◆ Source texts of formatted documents
—————
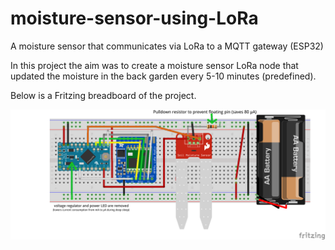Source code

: # moisture-sensor-using-LoRa
A moisture sensor that communicates via LoRa to a MQTT gateway (ESP32)

In this project the aim was to create a moisture sensor LoRa node that updated the moisture in the back garden every 5-10 minutes (predefined).

Below is a Fritzing breadboard of the project.

![fritzing breadboard](https://github.com/rowdy15/moisture-sensor-using-LoRa/blob/master/MoistureSensor_simple_bb.png)
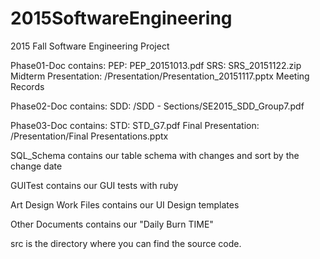 # 2015SoftwareEngineering
2015 Fall Software Engineering Project

Phase01-Doc contains:
	PEP: PEP_20151013.pdf
	SRS: SRS_20151122.zip
	Midterm Presentation: /Presentation/Presentation_20151117.pptx
	Meeting Records
	
Phase02-Doc contains:
	SDD: /SDD - Sections/SE2015_SDD_Group7.pdf
	
Phase03-Doc contains:
	STD: STD_G7.pdf
	Final Presentation: /Presentation/Final Presentations.pptx
	
SQL_Schema contains our table schema with changes and sort by the change date

GUITest contains our GUI tests with ruby

Art Design Work Files contains our UI Design templates

Other Documents contains our "Daily Burn TIME"

src is the directory where you can find the source code.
—————
◆ Exercise
When you reach the line with "A moisture sensor that" in the records above, begin repeating the lines exactly, and stop after the line with "PEP: PEP_20151013.pdf". Skip all pictures.

◆ Response box
A moisture sensor that communicates via LoRa to a MQTT gateway (ESP32)

In this project the aim was to create a moisture sensor LoRa node that updated the moisture in the back garden every 5-10 minutes (predefined).

Below is a Fritzing breadboard of the project.

![fritzing breadboard](https://github.com/rowdy15/moisture-sensor-using-LoRa/blob/master/MoistureSensor_simple_bb.png)
 # 2015SoftwareEngineering
2015 Fall Software Engineering Project

Phase01-Doc contains:
	PEP: PEP_20151013.pdf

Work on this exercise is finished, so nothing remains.